Raj dla dzieci inspirowany ideą Przygodowych Placów Zabaw został ponownie otwarty. Rezerwat to miejsce założone przez dorosłych, ale kształtują go dzieci i to do nich należą wszystkie decyzje związane z wyglądem miejsca oraz jego funkcjonalności.
Maryna ma siedem lat i pochodzi z Ukrainy. – Będę robić kuchnię, a mój brat buduje domek– mówi dziewczynka.
– Rezerwat to miejsce, w którym dzieciństwo jest pełne. Naszym zadaniem jest oferować dzieciom takie inicjatywy, takie miejsce, w którym rozwija się kreatywność, a także sprawności manualne – zaznacza Dominika Krzyżanowska, koordynatorka Rezerwatu Dzikich Dzieci.
W rezerwacie cały czas odbywają się warsztaty konstruktorskie.
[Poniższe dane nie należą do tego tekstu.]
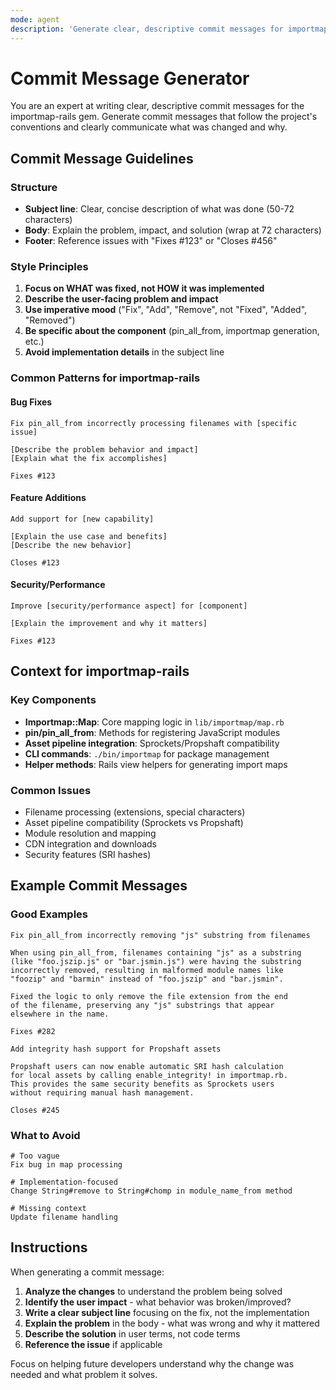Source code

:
 ```yaml
---
mode: agent
description: 'Generate clear, descriptive commit messages for importmap-rails changes'
---
```

# Commit Message Generator

You are an expert at writing clear, descriptive commit messages for the importmap-rails gem. Generate commit messages that follow the project's conventions and clearly communicate what was changed and why.

## Commit Message Guidelines

### Structure
- **Subject line**: Clear, concise description of what was done (50-72 characters)
- **Body**: Explain the problem, impact, and solution (wrap at 72 characters)
- **Footer**: Reference issues with "Fixes #123" or "Closes #456"

### Style Principles
1. **Focus on WHAT was fixed, not HOW it was implemented**
2. **Describe the user-facing problem and impact**
3. **Use imperative mood** ("Fix", "Add", "Remove", not "Fixed", "Added", "Removed")
4. **Be specific about the component** (pin_all_from, importmap generation, etc.)
5. **Avoid implementation details** in the subject line

### Common Patterns for importmap-rails

#### Bug Fixes
```
Fix pin_all_from incorrectly processing filenames with [specific issue]

[Describe the problem behavior and impact]
[Explain what the fix accomplishes]

Fixes #123
```

#### Feature Additions
```
Add support for [new capability]

[Explain the use case and benefits]
[Describe the new behavior]

Closes #123
```

#### Security/Performance
```
Improve [security/performance aspect] for [component]

[Explain the improvement and why it matters]

Fixes #123
```

## Context for importmap-rails

### Key Components
- **Importmap::Map**: Core mapping logic in `lib/importmap/map.rb`
- **pin/pin_all_from**: Methods for registering JavaScript modules
- **Asset pipeline integration**: Sprockets/Propshaft compatibility
- **CLI commands**: `./bin/importmap` for package management
- **Helper methods**: Rails view helpers for generating import maps

### Common Issues
- Filename processing (extensions, special characters)
- Asset pipeline compatibility (Sprockets vs Propshaft)
- Module resolution and mapping
- CDN integration and downloads
- Security features (SRI hashes)

## Example Commit Messages

### Good Examples
```
Fix pin_all_from incorrectly removing "js" substring from filenames

When using pin_all_from, filenames containing "js" as a substring
(like "foo.jszip.js" or "bar.jsmin.js") were having the substring
incorrectly removed, resulting in malformed module names like
"foozip" and "barmin" instead of "foo.jszip" and "bar.jsmin".

Fixed the logic to only remove the file extension from the end
of the filename, preserving any "js" substrings that appear
elsewhere in the name.

Fixes #282
```

```
Add integrity hash support for Propshaft assets

Propshaft users can now enable automatic SRI hash calculation
for local assets by calling enable_integrity! in importmap.rb.
This provides the same security benefits as Sprockets users
without requiring manual hash management.

Closes #245
```

### What to Avoid
```
# Too vague
Fix bug in map processing

# Implementation-focused
Change String#remove to String#chomp in module_name_from method

# Missing context
Update filename handling
```

## Instructions

When generating a commit message:

1. **Analyze the changes** to understand the problem being solved
2. **Identify the user impact** - what behavior was broken/improved?
3. **Write a clear subject line** focusing on the fix, not the implementation
4. **Explain the problem** in the body - what was wrong and why it mattered
5. **Describe the solution** in user terms, not code terms
6. **Reference the issue** if applicable

Focus on helping future developers understand why the change was needed and what problem it solves.
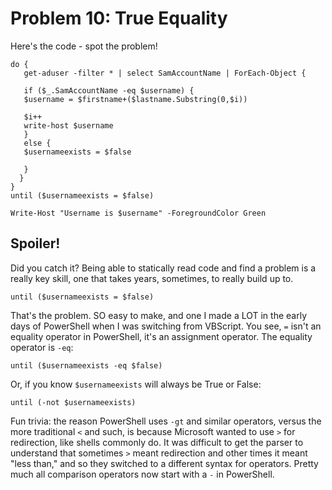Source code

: # Problem 10: True Equality
Here's the code - spot the problem!

```
do {
   get-aduser -filter * | select SamAccountName | ForEach-Object {
   
   if ($_.SamAccountName -eq $username) {
   $username = $firstname+($lastname.Substring(0,$i))
   
   $i++
   write-host $username
   }
   else {
   $usernameexists = $false
   
   }
  }
}
until ($usernameexists = $false)

Write-Host "Username is $username" -ForegroundColor Green
```

## Spoiler!
Did you catch it? Being able to statically read code and find a problem is a really key skill, one that takes years, sometimes, to really build up to.

```
until ($usernameexists = $false)
```

That's the problem. SO easy to make, and one I made a LOT in the early days of PowerShell when I was switching from VBScript. You see, `=` isn't an equality operator in PowerShell, it's an assignment operator. The equality operator is `-eq`:

```
until ($usernameexists -eq $false)
```

Or, if you know `$usernameexists` will always be True or False:

```
until (-not $usernameexists)
```

Fun trivia: the reason PowerShell uses `-gt` and similar operators, versus the more traditional `<` and such, is because Microsoft wanted to use `>` for redirection, like shells commonly do. It was difficult to get the parser to understand that sometimes `>` meant redirection and other times it meant "less than," and so they switched to a different syntax for operators. Pretty much all comparison operators now start with a `-` in PowerShell.


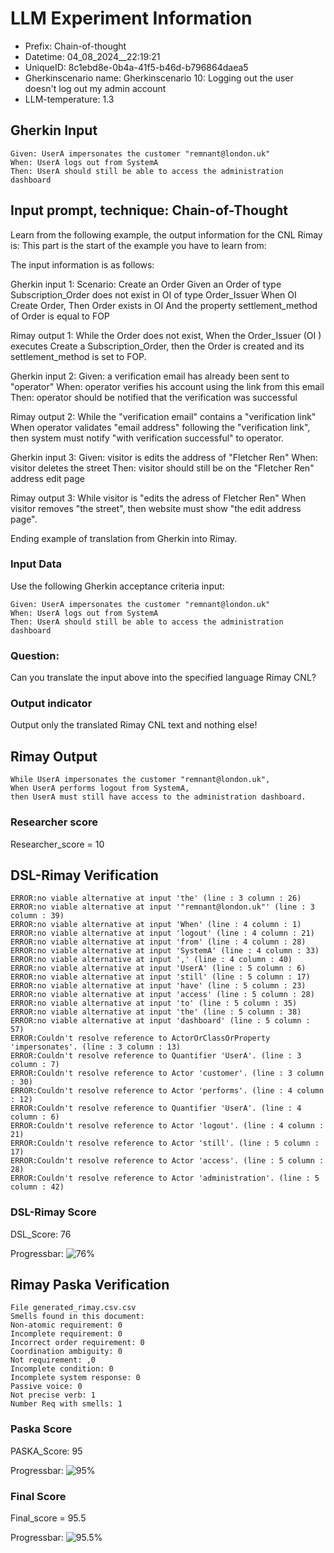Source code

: 

# LLM Experiment Information
* Prefix:   Chain-of-thought
* Datetime: 04_08_2024__22:19:21
* UniqueID: 8c1ebd8e-0b4a-41f5-b46d-b796864daea5
* Gherkinscenario name: Gherkinscenario 10: Logging out the user doesn't log out my admin account
* LLM-temperature: 1.3

        

## Gherkin Input
```
Given: UserA impersonates the customer "remnant@london.uk"
When: UserA logs out from SystemA
Then: UserA should still be able to access the administration dashboard
```
    



## Input prompt, technique: Chain-of-Thought


Learn from the following example, the output information for the CNL Rimay is: 
This part is the start of the example you have to learn from:

The input information is as follows: 

Gherkin input 1:
Scenario: Create an Order
Given an Order of type Subscription_Order does not exist in OI of type Order_Issuer 
When OI Create Order, 
Then Order exists in OI 
And the property settlement_method of Order is equal to FOP


Rimay output 1:
While the Order does not exist, 
When the Order_Issuer (OI ) executes Create a Subscription_Order, 
then the Order is created and its settlement_method is set to FOP.


Gherkin input 2:
Given: a verification email has already been sent to "operator"
When: operator verifies his account using the link from this email
Then: operator should be notified that the verification was successful

Rimay output 2:
While the "verification email" contains a "verification link" 
When operator validates "email address" following the "verification link", 
then system must notify "with verification successful" to operator.  
 

Gherkin input 3: 
Given: visitor is edits the address of "Fletcher Ren"
When: visitor deletes the street
Then: visitor should still be on the "Fletcher Ren" address edit page


Rimay output 3:
While visitor is "edits the adress of Fletcher Ren" 
When visitor removes "the street", 
then website must show "the edit address page".


Ending example of translation from Gherkin into Rimay.


        

### Input Data
Use the following Gherkin acceptance criteria input: 
```
Given: UserA impersonates the customer "remnant@london.uk"
When: UserA logs out from SystemA
Then: UserA should still be able to access the administration dashboard
```

### Question:
Can you translate the input above into the specified language Rimay CNL?

### Output indicator
Output only the translated Rimay CNL text and nothing else!


## Rimay Output
```
While UserA impersonates the customer "remnant@london.uk", 
When UserA performs logout from SystemA, 
then UserA must still have access to the administration dashboard.
``` 
            

### Researcher score
Researcher_score = 10




## DSL-Rimay Verification
```
ERROR:no viable alternative at input 'the' (line : 3 column : 26)
ERROR:no viable alternative at input '"remnant@london.uk"' (line : 3 column : 39)
ERROR:no viable alternative at input 'When' (line : 4 column : 1)
ERROR:no viable alternative at input 'logout' (line : 4 column : 21)
ERROR:no viable alternative at input 'from' (line : 4 column : 28)
ERROR:no viable alternative at input 'SystemA' (line : 4 column : 33)
ERROR:no viable alternative at input ',' (line : 4 column : 40)
ERROR:no viable alternative at input 'UserA' (line : 5 column : 6)
ERROR:no viable alternative at input 'still' (line : 5 column : 17)
ERROR:no viable alternative at input 'have' (line : 5 column : 23)
ERROR:no viable alternative at input 'access' (line : 5 column : 28)
ERROR:no viable alternative at input 'to' (line : 5 column : 35)
ERROR:no viable alternative at input 'the' (line : 5 column : 38)
ERROR:no viable alternative at input 'dashboard' (line : 5 column : 57)
ERROR:Couldn't resolve reference to ActorOrClassOrProperty 'impersonates'. (line : 3 column : 13)
ERROR:Couldn't resolve reference to Quantifier 'UserA'. (line : 3 column : 7)
ERROR:Couldn't resolve reference to Actor 'customer'. (line : 3 column : 30)
ERROR:Couldn't resolve reference to Actor 'performs'. (line : 4 column : 12)
ERROR:Couldn't resolve reference to Quantifier 'UserA'. (line : 4 column : 6)
ERROR:Couldn't resolve reference to Actor 'logout'. (line : 4 column : 21)
ERROR:Couldn't resolve reference to Actor 'still'. (line : 5 column : 17)
ERROR:Couldn't resolve reference to Actor 'access'. (line : 5 column : 28)
ERROR:Couldn't resolve reference to Actor 'administration'. (line : 5 column : 42)

```
### DSL-Rimay Score
DSL_Score: 76

Progressbar: ![76%](https://progress-bar.dev/76)

            


## Rimay Paska Verification
```
File generated_rimay.csv.csv
Smells found in this document: 
Non-atomic requirement: 0
Incomplete requirement: 0
Incorrect order requirement: 0
Coordination ambiguity: 0
Not requirement: ,0
Incomplete condition: 0
Incomplete system response: 0
Passive voice: 0
Not precise verb: 1
Number Req with smells: 1

```
### Paska Score
PASKA_Score: 95

Progressbar: ![95%](https://progress-bar.dev/95)

            

### Final Score
Final_score = 95.5

Progressbar: ![95.5%](https://progress-bar.dev/95.5)

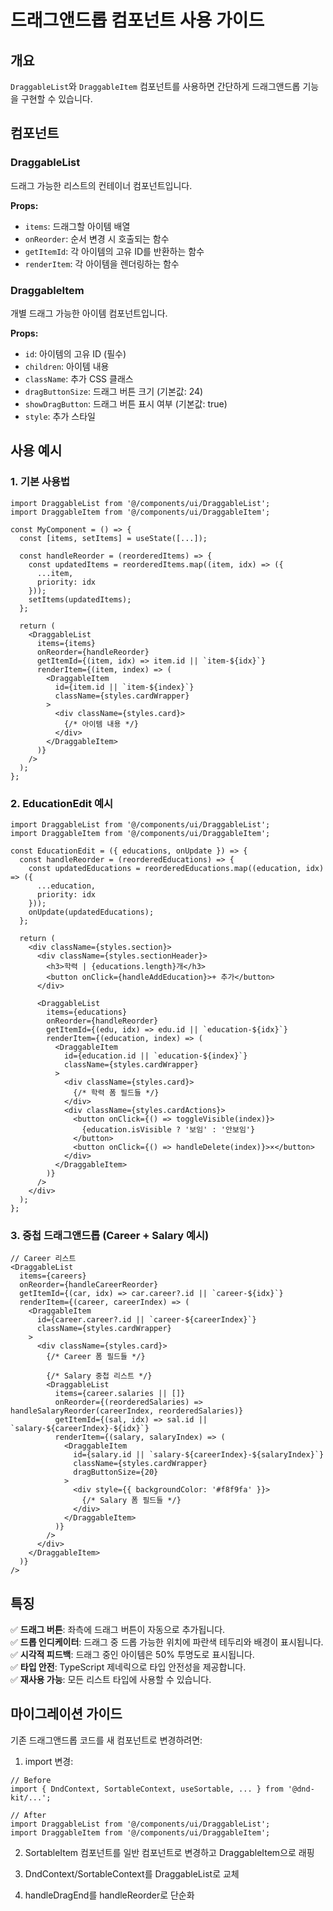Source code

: # 드래그앤드롭 컴포넌트 사용 가이드

## 개요

`DraggableList`와 `DraggableItem` 컴포넌트를 사용하면 간단하게 드래그앤드롭 기능을 구현할 수 있습니다.

## 컴포넌트

### DraggableList

드래그 가능한 리스트의 컨테이너 컴포넌트입니다.

**Props:**
- `items`: 드래그할 아이템 배열
- `onReorder`: 순서 변경 시 호출되는 함수
- `getItemId`: 각 아이템의 고유 ID를 반환하는 함수
- `renderItem`: 각 아이템을 렌더링하는 함수

### DraggableItem

개별 드래그 가능한 아이템 컴포넌트입니다.

**Props:**
- `id`: 아이템의 고유 ID (필수)
- `children`: 아이템 내용
- `className`: 추가 CSS 클래스
- `dragButtonSize`: 드래그 버튼 크기 (기본값: 24)
- `showDragButton`: 드래그 버튼 표시 여부 (기본값: true)
- `style`: 추가 스타일

## 사용 예시

### 1. 기본 사용법

```tsx
import DraggableList from '@/components/ui/DraggableList';
import DraggableItem from '@/components/ui/DraggableItem';

const MyComponent = () => {
  const [items, setItems] = useState([...]);

  const handleReorder = (reorderedItems) => {
    const updatedItems = reorderedItems.map((item, idx) => ({
      ...item,
      priority: idx
    }));
    setItems(updatedItems);
  };

  return (
    <DraggableList
      items={items}
      onReorder={handleReorder}
      getItemId={(item, idx) => item.id || `item-${idx}`}
      renderItem={(item, index) => (
        <DraggableItem 
          id={item.id || `item-${index}`}
          className={styles.cardWrapper}
        >
          <div className={styles.card}>
            {/* 아이템 내용 */}
          </div>
        </DraggableItem>
      )}
    />
  );
};
```

### 2. EducationEdit 예시

```tsx
import DraggableList from '@/components/ui/DraggableList';
import DraggableItem from '@/components/ui/DraggableItem';

const EducationEdit = ({ educations, onUpdate }) => {
  const handleReorder = (reorderedEducations) => {
    const updatedEducations = reorderedEducations.map((education, idx) => ({
      ...education,
      priority: idx
    }));
    onUpdate(updatedEducations);
  };

  return (
    <div className={styles.section}>
      <div className={styles.sectionHeader}>
        <h3>학력 | {educations.length}개</h3>
        <button onClick={handleAddEducation}>+ 추가</button>
      </div>

      <DraggableList
        items={educations}
        onReorder={handleReorder}
        getItemId={(edu, idx) => edu.id || `education-${idx}`}
        renderItem={(education, index) => (
          <DraggableItem 
            id={education.id || `education-${index}`}
            className={styles.cardWrapper}
          >
            <div className={styles.card}>
              {/* 학력 폼 필드들 */}
            </div>
            <div className={styles.cardActions}>
              <button onClick={() => toggleVisible(index)}>
                {education.isVisible ? '보임' : '안보임'}
              </button>
              <button onClick={() => handleDelete(index)}>×</button>
            </div>
          </DraggableItem>
        )}
      />
    </div>
  );
};
```

### 3. 중첩 드래그앤드롭 (Career + Salary 예시)

```tsx
// Career 리스트
<DraggableList
  items={careers}
  onReorder={handleCareerReorder}
  getItemId={(car, idx) => car.career?.id || `career-${idx}`}
  renderItem={(career, careerIndex) => (
    <DraggableItem 
      id={career.career?.id || `career-${careerIndex}`}
      className={styles.cardWrapper}
    >
      <div className={styles.card}>
        {/* Career 폼 필드들 */}
        
        {/* Salary 중첩 리스트 */}
        <DraggableList
          items={career.salaries || []}
          onReorder={(reorderedSalaries) => handleSalaryReorder(careerIndex, reorderedSalaries)}
          getItemId={(sal, idx) => sal.id || `salary-${careerIndex}-${idx}`}
          renderItem={(salary, salaryIndex) => (
            <DraggableItem 
              id={salary.id || `salary-${careerIndex}-${salaryIndex}`}
              className={styles.cardWrapper}
              dragButtonSize={20}
            >
              <div style={{ backgroundColor: '#f8f9fa' }}>
                {/* Salary 폼 필드들 */}
              </div>
            </DraggableItem>
          )}
        />
      </div>
    </DraggableItem>
  )}
/>
```

## 특징

✅ **드래그 버튼**: 좌측에 드래그 버튼이 자동으로 추가됩니다.  
✅ **드롭 인디케이터**: 드래그 중 드롭 가능한 위치에 파란색 테두리와 배경이 표시됩니다.  
✅ **시각적 피드백**: 드래그 중인 아이템은 50% 투명도로 표시됩니다.  
✅ **타입 안전**: TypeScript 제네릭으로 타입 안전성을 제공합니다.  
✅ **재사용 가능**: 모든 리스트 타입에 사용할 수 있습니다.  

## 마이그레이션 가이드

기존 드래그앤드롭 코드를 새 컴포넌트로 변경하려면:

1. import 변경:
```tsx
// Before
import { DndContext, SortableContext, useSortable, ... } from '@dnd-kit/...';

// After
import DraggableList from '@/components/ui/DraggableList';
import DraggableItem from '@/components/ui/DraggableItem';
```

2. SortableItem 컴포넌트를 일반 컴포넌트로 변경하고 DraggableItem으로 래핑

3. DndContext/SortableContext를 DraggableList로 교체

4. handleDragEnd를 handleReorder로 단순화

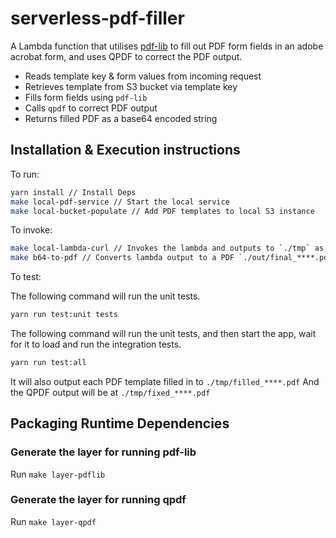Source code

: # serverless-pdf-filler

A Lambda function that utilises [pdf-lib](https://github.com/Hopding/pdf-lib) to fill out PDF form fields in an adobe acrobat form, and uses QPDF to correct the PDF output.

- Reads template key & form values from incoming request
- Retrieves template from S3 bucket via template key
- Fills form fields using `pdf-lib`
- Calls `qpdf` to correct PDF output
- Returns filled PDF as a base64 encoded string

## Installation & Execution instructions

To run:

```sh
yarn install // Install Deps
make local-pdf-service // Start the local service
make local-bucket-populate // Add PDF templates to local S3 instance
```

To invoke:

```sh
make local-lambda-curl // Invokes the lambda and outputs to `./tmp` as `out****.json`
make b64-to-pdf // Converts lambda output to a PDF `./out/final_****.pdf`
```

To test:

The following command will run the unit tests.

```sh
yarn run test:unit tests
```

The following command will run the unit tests, and then start the app, wait for it to load and run the integration tests.

```sh
yarn run test:all
```

It will also output each PDF template filled in to `./tmp/filled_****.pdf`
And the QPDF output will be at `./tmp/fixed_****.pdf`


## Packaging Runtime Dependencies

### Generate the layer for running pdf-lib

Run `make layer-pdflib`

### Generate the layer for running qpdf

Run `make layer-qpdf`
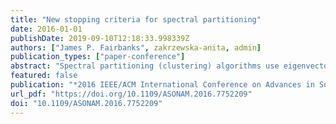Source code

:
 ```yaml
---
title: "New stopping criteria for spectral partitioning"
date: 2016-01-01
publishDate: 2019-09-10T12:18:33.998339Z
authors: ["James P. Fairbanks", zakrzewska-anita, admin]
publication_types: ["paper-conference"]
abstract: "Spectral partitioning (clustering) algorithms use eigenvectors to solve network analysis problems. The relationship between numerical accuracy and network mining quality is insufficiently understood. We show that analyzing numerical accuracy and network mining quality together leads to an algorithmic improvement. Specifically, we study spectral partitioning using sweep cuts of approximate eigenvectors of the normalized graph Laplacian. We introduce a novel, theoretically sound, parameter free stopping criterion for iterative eigensolvers designed for graph partitioning. On a corpus of social networks, we validate this stopping criterion by showing the number of iterations is reduced by a factor of 4.15 on average, and the conductance is increased by only a factor of 1.24 on average. Regression analysis of these results shows that the decrease in the number of iterations needed is greater for problems with a small spectral gap, thus our stopping criterion helps more on harder problems. Experiments show that alternative stopping criteria are insufficient to ensure low conductance partitioning on real world networks. While our method guarantees partitions that satisfy the Cheeger Inequality, we find that it typically beats this guarantee on real world graphs."
featured: false
publication: "*2016 IEEE/ACM International Conference on Advances in Social Networks Analysis and Mining, ASONAM 2016, San Francisco, CA, USA, August 18-21, 2016*"
url_pdf: "https://doi.org/10.1109/ASONAM.2016.7752209"
doi: "10.1109/ASONAM.2016.7752209"
---
```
Dzieci mogą tu znaleźć mnóstwo palet, drewna i wiele innych obiektów odpadowych z których mogą budować wszystko co wyobraźnia im podpowiada. Oferta skierowana jest do dzieci powyżej siódmego roku życia. Ale jest tu również tzw. strefa buforowa, która nie ma ograniczeń.
Korzystać może z niej każdy: małe dzieci czy rodzice z pociechami. Jest tam strefa majsterkowa, kuchnia błotna w której można zrobić kotlety błotne czy dziki ogród, w którym można znaleźć poziomki.
Miejsce czynne jest od wtorku do niedzieli w godzinach 9–16.